BoundariesAppendedToMain.JPG

 

But it bothers me that I'm duplicating the set of boundary values for each row in the main table.  In my real-world file I have 12,000+ rows with 83 measures to validate.  That's a lot of redundancy!

 

I'd be delighted to hear of a better way to accomplish this task.  

 

My workflow is attached.

 

Cheers,

Jennifer

 

 

 

 

7 REPLIES 7
gc
9 - Comet

Maybe try the Tile tool and manually set the boundaries to get the records you want into a single tile that you can process further as needed?

Inactive User
Not applicable

A simple solution for this is to Transpose your entity table. Group by Entity. Then you just have a generic name field that will have measure 1, 2, n in it. Then you join to the boundaries table on Name (main) = Measure (support).
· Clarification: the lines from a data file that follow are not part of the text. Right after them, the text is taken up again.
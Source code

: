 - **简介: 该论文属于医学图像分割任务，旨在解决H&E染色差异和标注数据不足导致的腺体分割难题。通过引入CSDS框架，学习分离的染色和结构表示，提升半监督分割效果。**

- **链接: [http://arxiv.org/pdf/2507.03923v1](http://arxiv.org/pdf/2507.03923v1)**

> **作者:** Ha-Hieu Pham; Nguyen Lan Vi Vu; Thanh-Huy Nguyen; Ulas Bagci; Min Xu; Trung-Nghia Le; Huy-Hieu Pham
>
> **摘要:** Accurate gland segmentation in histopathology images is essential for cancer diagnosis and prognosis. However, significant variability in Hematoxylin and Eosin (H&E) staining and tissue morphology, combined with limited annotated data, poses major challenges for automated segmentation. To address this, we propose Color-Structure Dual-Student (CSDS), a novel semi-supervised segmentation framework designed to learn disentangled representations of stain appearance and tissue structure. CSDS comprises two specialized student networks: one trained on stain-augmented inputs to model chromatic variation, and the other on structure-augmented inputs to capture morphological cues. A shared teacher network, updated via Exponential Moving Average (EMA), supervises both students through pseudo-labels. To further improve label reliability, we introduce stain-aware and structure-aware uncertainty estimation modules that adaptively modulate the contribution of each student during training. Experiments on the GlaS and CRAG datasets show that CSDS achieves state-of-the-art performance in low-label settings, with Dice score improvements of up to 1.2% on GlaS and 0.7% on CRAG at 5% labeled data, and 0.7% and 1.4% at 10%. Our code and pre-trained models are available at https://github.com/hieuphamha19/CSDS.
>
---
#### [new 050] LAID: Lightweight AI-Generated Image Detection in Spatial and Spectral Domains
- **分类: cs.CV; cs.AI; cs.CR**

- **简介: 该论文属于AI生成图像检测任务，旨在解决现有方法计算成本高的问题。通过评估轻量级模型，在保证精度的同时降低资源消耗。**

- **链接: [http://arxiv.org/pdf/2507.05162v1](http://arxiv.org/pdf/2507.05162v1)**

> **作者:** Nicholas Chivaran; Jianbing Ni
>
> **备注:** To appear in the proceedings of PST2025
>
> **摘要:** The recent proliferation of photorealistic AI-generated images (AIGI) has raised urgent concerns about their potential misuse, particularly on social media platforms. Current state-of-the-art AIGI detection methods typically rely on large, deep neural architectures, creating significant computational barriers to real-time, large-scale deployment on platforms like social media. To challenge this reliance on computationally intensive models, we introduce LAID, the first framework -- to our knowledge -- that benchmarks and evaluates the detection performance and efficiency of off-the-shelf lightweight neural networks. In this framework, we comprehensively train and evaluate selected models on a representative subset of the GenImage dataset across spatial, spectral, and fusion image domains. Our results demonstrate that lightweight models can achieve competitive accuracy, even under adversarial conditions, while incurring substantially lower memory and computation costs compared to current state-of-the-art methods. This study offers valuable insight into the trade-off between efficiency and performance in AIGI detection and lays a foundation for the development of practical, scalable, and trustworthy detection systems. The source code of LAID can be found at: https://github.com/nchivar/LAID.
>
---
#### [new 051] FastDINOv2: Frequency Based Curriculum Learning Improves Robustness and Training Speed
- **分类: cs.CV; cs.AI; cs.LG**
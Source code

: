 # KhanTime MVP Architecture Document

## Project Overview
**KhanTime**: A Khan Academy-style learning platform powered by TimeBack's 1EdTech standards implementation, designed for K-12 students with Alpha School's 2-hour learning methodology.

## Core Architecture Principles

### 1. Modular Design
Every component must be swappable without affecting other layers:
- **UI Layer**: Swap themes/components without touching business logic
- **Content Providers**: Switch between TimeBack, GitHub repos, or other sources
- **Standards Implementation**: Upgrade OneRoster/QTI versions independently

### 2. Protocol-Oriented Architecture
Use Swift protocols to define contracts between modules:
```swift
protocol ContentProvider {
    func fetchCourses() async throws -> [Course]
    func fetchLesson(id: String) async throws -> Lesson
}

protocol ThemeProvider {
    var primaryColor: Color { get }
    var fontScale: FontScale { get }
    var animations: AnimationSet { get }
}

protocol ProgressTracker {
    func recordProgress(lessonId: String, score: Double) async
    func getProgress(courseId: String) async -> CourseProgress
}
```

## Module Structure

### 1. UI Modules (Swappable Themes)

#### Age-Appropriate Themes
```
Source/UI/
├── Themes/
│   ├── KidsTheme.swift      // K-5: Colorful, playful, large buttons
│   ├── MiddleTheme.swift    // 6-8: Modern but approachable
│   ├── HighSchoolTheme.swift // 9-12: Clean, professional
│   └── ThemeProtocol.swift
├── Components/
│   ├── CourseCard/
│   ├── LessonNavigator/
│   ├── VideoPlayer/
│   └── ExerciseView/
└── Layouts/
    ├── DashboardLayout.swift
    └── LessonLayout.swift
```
From there you will then get the lower and upper bound for each measure but only as two columns instead of 100s.

 

Your final structure will look like this:

 

Entity  Name            Value               LowerBound            UpperBound

A         Measure 1         4.5                  4                                 5

A         Measure 2         4.3                                                     35

A          Measure 3        94                   93                               97

Joe_Mako
12 - Quasar

How about the attached?

 

InBounds.png

jlefeaux
8 - Asteroid

@ryan_lambert and @Joe_Mako:  Your solution definitely makes the setup easier.  Thank you.

 

I notice that this approach still stores a copy of the boundary value for each entity.  In the example, there are 4 entities, so there are 4 copies of the lower bound and 4 copies of the upper bound. 

 

MeasuresAndBoundaryValuesTranspose.JPG

 

I'd like to work around this if I can, since my real-life data has ~12,000 entities: 

 

12,000 entities * 83 measures * 2 bounds/measure ≈ 2 million data points that I would be storing, when I really only need to store 166 (83 * 2).

 

 

Thanks again,

Jennifer

jlefeaux
8 - Asteroid

@gc, thanks for the suggestion.  But every single record has to be validated against every single measure, so I don't see how a Tile could help.  Let me know if I'm missing something?

Joe_Mako
12 - Quasar

What would you like for a end result from your sample data?

jlefeaux
8 - Asteroid

@Joe_Mako:  LOL -- the really tough question! :).

 

I'm still working out what I want to do with the non-conforming data.  Probably segregate it for review.  So I think the data + the appended "truth table" is what I want for output.   

 

I'm proceeding with the current suggestion & will review the performance.  If I ditch the superfluous boundary value columns as soon as I'm done with them hopefully things won't be too bad.